PHOENIX - Arizona Governor Doug Ducey announced this week that lawmakers will take another look at laws regulating short term rental properties, like Airbnb, Vrbo, and WanderJaunt, which launched in Phoenix in 2017.
This comes one week before a new state law hits the books to crack down on these properties being turned into party houses, but it wasn't enough to stop the cries for help. Some of the loudest cries may be coming from the community of Sedona, where one resident said short term rentals had ruined their town.
Solving this issue, however, won't be easy. On one hand, it's a nice new tool to make extra money, and on the other hand, it can cause a whole host of problems for other people.

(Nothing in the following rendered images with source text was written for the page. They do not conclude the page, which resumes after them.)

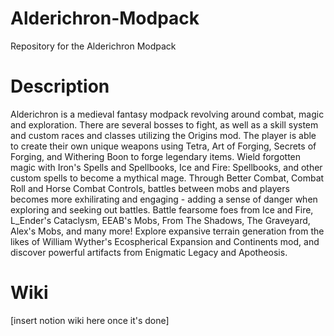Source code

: # Alderichron-Modpack
Repository for the Alderichron Modpack

# Description
Alderichron is a medieval fantasy modpack revolving around combat, magic and exploration. There are several bosses to fight, as well as a skill system and custom races and classes utilizing the Origins mod.
The player is able to create their own unique weapons using Tetra, Art of Forging, Secrets of Forging, and Withering Boon to forge legendary items.
Wield forgotten magic with Iron's Spells and Spellbooks, Ice and Fire: Spellbooks, and other custom spells to become a mythical mage.
Through Better Combat, Combat Roll and Horse Combat Controls, battles between mobs and players becomes more exhilirating and engaging - adding a sense of danger when exploring and seeking out battles.
Battle fearsome foes from Ice and Fire, L_Ender's Cataclysm, EEAB's Mobs, From The Shadows, The Graveyard, Alex's Mobs, and many more!
Explore expansive terrain generation from the likes of William Wyther's Ecospherical Expansion and Continents mod, and discover powerful artifacts from Enigmatic Legacy and Apotheosis.

# Wiki
[insert notion wiki here once it's done]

At the Westminster Apartments near Downtown Phoenix, residents like Manuel Perches received a letter this month, telling them to move out next month. His long term leased apartment is about to become a short term only space.
"You're sending a message to the locals: this isn't for you anymore. This is for people outside the state," said Perches.
States like Arizona are wrestling with how to regulate short term rentals. In 2016, the state passed a law that prohibited cities from restricting short term rentals, then more recently passed another one, which cracking down on short term rentals used for pop-up party houses. In one example, a party house in Tempe cost the homeowner thousands of dollars in damages.
Parties are also not the only problem. In areas like Downtown Phoenix, where there is a housing crunch, short term rentals can limit long term leases, which, in turn, raise rents. People who live and work around the area say they see both sides of the issue.
"If people are taking care of it and there are no problems in the neighborhood, that's great, but I also wouldn't want it next door to me," said one person.
"These people have been living here for a long time and they are my customers and I feel for them, but it was bound to happen," said another person.
Some residents living near an area where several new apartments are going up have started a small, street-level PR campaign to stop their homes from basically becoming hotels.
For Perches, however, the writing is on the wall. It's time for him to move out.
"I'm not going to be homeless or anything. It just sucks when you're told to move out when you just moved in," said Perches, who says the short term rental crowd is already showing up, paying about $50 to $60 a night.
Perches says he and his roommate pay $1,400 a month for a three-bedroom, and he is confident he can find another place nearby. Meanwhile, FOX 10 has reached out to the building's management on Friday, who declined to comment on the story.